By Claire Melamed(ODI Blog Posts), 16 January 2012
In June this year 50,000 people will descend on Rio de Janeiro in Brazil for the United Nations Conference on Sustainable Development. As it’s the follow up to a similar conference held in the same place 20 years ago, the event has, informally, been given the rather more digestible title of ‘Rio+20’. It’s a big one, even by the standards of UN conferences, with over 100 heads of state flying in for the occasion.
Some clues as to what all these people will talk about for three days were provided last week, when the ‘zero draft’ of the summit declaration was published. There’s a lot in there (the draft skips rather bizarrely from ‘mountains’ to ‘education’ in just a few paragraphs). The draft is something of a shopping list of good things for the planet – with lots of aspiration, and a certain amount of vagueness about the tougher business of delivery.

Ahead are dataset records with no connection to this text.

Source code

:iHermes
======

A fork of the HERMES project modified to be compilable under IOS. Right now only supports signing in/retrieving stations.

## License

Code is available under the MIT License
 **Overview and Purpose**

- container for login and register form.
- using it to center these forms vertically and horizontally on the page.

One thing was clear though. It’s been expected for months that Rio+20 will fire the starting gun for the formal discussion on what might replace the UN’s Millennium Development Goals when they expire in 2015. The draft makes this real, with all roads seeming to lead to 2015.

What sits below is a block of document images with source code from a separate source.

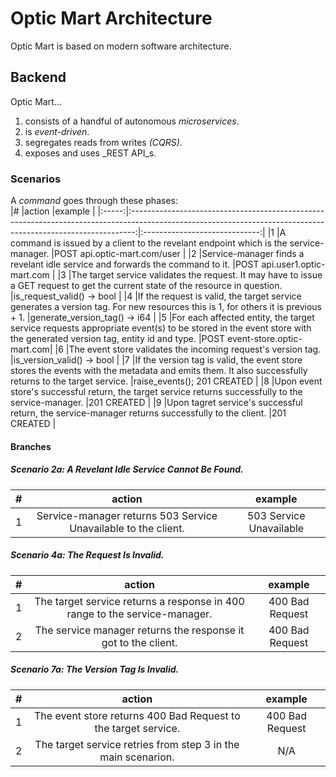 # Optic Mart Architecture  
Optic Mart is based on modern software architecture.

## Backend  
Optic Mart...  
1. consists of a handful of autonomous  _microservices_.
2. is _event-driven_.
3. segregates reads from writes _(CQRS)_.
4. exposes and uses _REST API_s.

### Scenarios  
A _command_ goes through these phases:  
|#	|action																				|example			|
|:-----:|:-------------------------------------------------------------------------------------------------------------------------------------------------------------:|:-----------------------------:|
|1	|A command is issued by a client to the revelant endpoint which is the service-manager.										|POST api.optic-mart.com/user	|
|2	|Service-manager finds a revelant idle service and forwards the command to it.											|POST api.user1.optic-mart.com	|
|3	|The target service validates the request. It may have to issue a GET request to get the current state of the resource in question.				|is_request_valid() -> bool	|
|4	|If the request is valid, the target service generates a version tag. For new resources this is 1, for others it is previous + 1.				|generate_version_tag()	-> i64	|
|5	|For each affected entity, the target service requests appropriate event(s) to be stored in the event store with the generated version tag, entity id and type.	|POST event-store.optic-mart.com|
|6	|The event store validates the incoming request's version tag.													|is_version_valid() -> bool	|
|7	|If the version tag is valid, the event store stores the events with the metadata and emits them. It also successfully returns to the target service.		|raise_events(); 201 CREATED	|
|8	|Upon event store's successful return, the target service returns successfully to the service-manager.								|201 CREATED			|
|9	|Upon tagret service's successful return, the service-manager returns successfully to the client.								|201 CREATED			|

#### Branches  
##### Scenario 2a: A Revelant Idle Service Cannot Be Found.  
|#	|action								|example			|
|:-----:|:-------------------------------------------------------------:|:-----------------------------:|
|1	|Service-manager returns 503 Service Unavailable to the client.	|503 Service Unavailable	|

##### Scenario 4a: The Request Is Invalid.  
|#	|action										|example		|
|:-----:|:-----------------------------------------------------------------------------:|:---------------------:|
|1	|The target service returns a response in 400 range to the service-manager.	|400 Bad Request	|
|2	|The service manager returns the response it got to the client.			|400 Bad Request	|

##### Scenario 7a: The Version Tag Is Invalid.  
|#	|action										|example			|
|:-----:|:-----------------------------------------------------------------------------:|:-----------------------------:|
|1	|The event store returns 400 Bad Request to the target service.			|400 Bad Request		|
|2	|The target service retries from step 3 in the main scenarion.			|N/A				|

As well as the widely-trailed proposal for ‘Sustainable Development Goals’ (SDGs), which the draft says should be agreed by 2015, there is also a suggestion to establish agreed indicators and monitoring on the green growth agenda by 2015. In addition, specific commitments on energy are to be met by 2030 – the likely end-date for any future agreement, if the 15-year timetable of the current MDGs is retained.
The bringing together of the environment and development agendas is something that many organisations have been calling for for a long time, and they will be delighted to see this convergence. Of course there is a very compelling logic to the idea that goals on development and environment should be linked. Some of the proposed SDG topics in the Rio draft make the case well. Food security and sustainable agriculture is a policy area that overlaps both. Water access and efficiency is crucial for both poverty reduction and sustainability. Unless disaster risk reduction and resilience are taken seriously, gains made on the development side could be quickly undermined by crises caused by environmental impacts.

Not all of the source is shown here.